Records contained in a dataset
· · · · ·

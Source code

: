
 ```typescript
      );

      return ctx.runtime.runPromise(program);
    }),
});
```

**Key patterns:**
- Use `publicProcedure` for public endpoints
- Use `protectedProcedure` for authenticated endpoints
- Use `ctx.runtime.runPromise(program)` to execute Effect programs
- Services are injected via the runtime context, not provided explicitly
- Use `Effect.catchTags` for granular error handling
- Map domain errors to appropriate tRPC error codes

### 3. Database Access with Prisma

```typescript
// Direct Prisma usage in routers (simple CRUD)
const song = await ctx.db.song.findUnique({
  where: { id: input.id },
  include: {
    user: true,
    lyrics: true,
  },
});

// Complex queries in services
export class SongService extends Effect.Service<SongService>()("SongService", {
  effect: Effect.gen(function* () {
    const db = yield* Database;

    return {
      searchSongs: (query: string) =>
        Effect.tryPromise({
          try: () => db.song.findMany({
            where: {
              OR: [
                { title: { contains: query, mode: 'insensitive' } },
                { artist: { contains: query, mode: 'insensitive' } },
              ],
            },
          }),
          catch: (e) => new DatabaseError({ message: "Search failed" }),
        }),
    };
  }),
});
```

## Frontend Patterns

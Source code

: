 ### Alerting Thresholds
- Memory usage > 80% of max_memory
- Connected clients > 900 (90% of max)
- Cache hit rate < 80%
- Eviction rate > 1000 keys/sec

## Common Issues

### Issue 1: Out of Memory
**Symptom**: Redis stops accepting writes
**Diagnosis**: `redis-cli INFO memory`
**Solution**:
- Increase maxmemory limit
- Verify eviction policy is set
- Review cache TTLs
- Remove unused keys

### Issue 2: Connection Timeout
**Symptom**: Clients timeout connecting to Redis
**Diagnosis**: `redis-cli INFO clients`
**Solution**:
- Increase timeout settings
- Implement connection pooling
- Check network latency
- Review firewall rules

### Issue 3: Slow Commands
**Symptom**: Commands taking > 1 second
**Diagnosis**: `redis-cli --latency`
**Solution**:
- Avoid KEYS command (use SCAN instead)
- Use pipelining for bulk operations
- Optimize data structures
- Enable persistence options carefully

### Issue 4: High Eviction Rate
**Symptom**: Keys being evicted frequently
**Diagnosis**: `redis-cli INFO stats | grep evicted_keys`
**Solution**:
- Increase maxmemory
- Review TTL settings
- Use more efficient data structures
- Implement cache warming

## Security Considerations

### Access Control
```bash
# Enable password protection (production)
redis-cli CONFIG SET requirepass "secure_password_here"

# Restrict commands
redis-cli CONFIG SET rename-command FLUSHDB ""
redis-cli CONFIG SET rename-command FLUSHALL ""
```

· · · · ·

Problem description.
From the entries above, copy each line holding "insensitive".

Written solution.
                { title: { contains: query, mode: 'insensitive' } },
                { artist: { contains: query, mode: 'insensitive' } },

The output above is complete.